[Data extracts Boundary: Start]
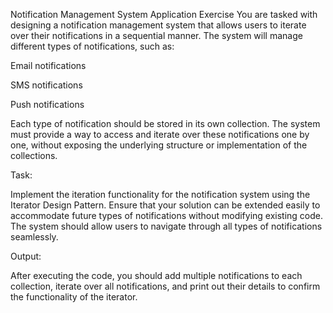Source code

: 
Notification Management System Application Exercise
You are tasked with designing a notification management system that allows users to iterate over their notifications in a sequential manner. The system will manage different types of notifications, such as:

Email notifications

SMS notifications

Push notifications

Each type of notification should be stored in its own collection. The system must provide a way to access and iterate over these notifications one by one, without exposing the underlying structure or implementation of the collections.



Task:

Implement the iteration functionality for the notification system using the Iterator Design Pattern. Ensure that your solution can be extended easily to accommodate future types of notifications without modifying existing code. The system should allow users to navigate through all types of notifications seamlessly.



Output:

After executing the code, you should add multiple notifications to each collection, iterate over all notifications, and print out their details to confirm the functionality of the iterator.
[Data extracts Boundary: End]
#### Activity
Set down each entry again exactly as written. Pictures stay out.

#### Solution to the exercise
Source code

: 
Notification Management System Application Exercise
You are tasked with designing a notification management system that allows users to iterate over their notifications in a sequential manner. The system will manage different types of notifications, such as:

Email notifications

SMS notifications

Push notifications

Each type of notification should be stored in its own collection. The system must provide a way to access and iterate over these notifications one by one, without exposing the underlying structure or implementation of the collections.



Task:

Implement the iteration functionality for the notification system using the Iterator Design Pattern. Ensure that your solution can be extended easily to accommodate future types of notifications without modifying existing code. The system should allow users to navigate through all types of notifications seamlessly.



Output:

After executing the code, you should add multiple notifications to each collection, iterate over all notifications, and print out their details to confirm the functionality of the iterator.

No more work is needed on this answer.